====== RECORDS FOR PROCESSING ======

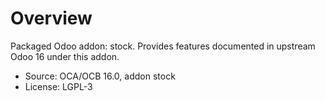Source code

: # Overview

Packaged Odoo addon: stock. Provides features documented in upstream Odoo 16 under this addon.

- Source: OCA/OCB 16.0, addon stock
- License: LGPL-3
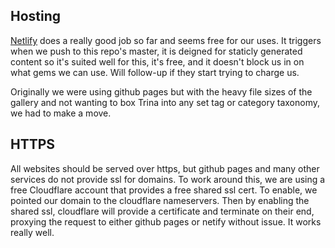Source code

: ## Hosting
[Netlify](https://app.netlify.com/sites/trinaisartsy/) does a really good job so far and seems free for our uses. It triggers when we push to this repo's master, it is deigned for staticly generated content so it's suited well for this, it's free, and it doesn't block us in on what gems we can use. Will follow-up if they start trying to charge us. 

Originally we were using github pages but with the heavy file sizes of the gallery and not wanting to box Trina into any set tag or category taxonomy, we had to make a move.  

## HTTPS

All websites should be served over https, but github pages and many other services do not provide ssl for domains. To work around this, we are using a free Cloudflare account that provides a free shared ssl cert. To enable, we pointed our domain to the cloudflare nameservers. Then by enabling the shared ssl, cloudflare will provide a certificate and terminate on their end, proxying the request to either github pages or netify without issue. It works really well.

======

**AIM OF THE TASK:**
Which lines of the data include the string "addon"? Copy each of them.

**OUTPUT OF THE EXERCISE:**
Packaged Odoo addon: stock. Provides features documented in upstream Odoo 16 under this addon.
- Source: OCA/OCB 16.0, addon stock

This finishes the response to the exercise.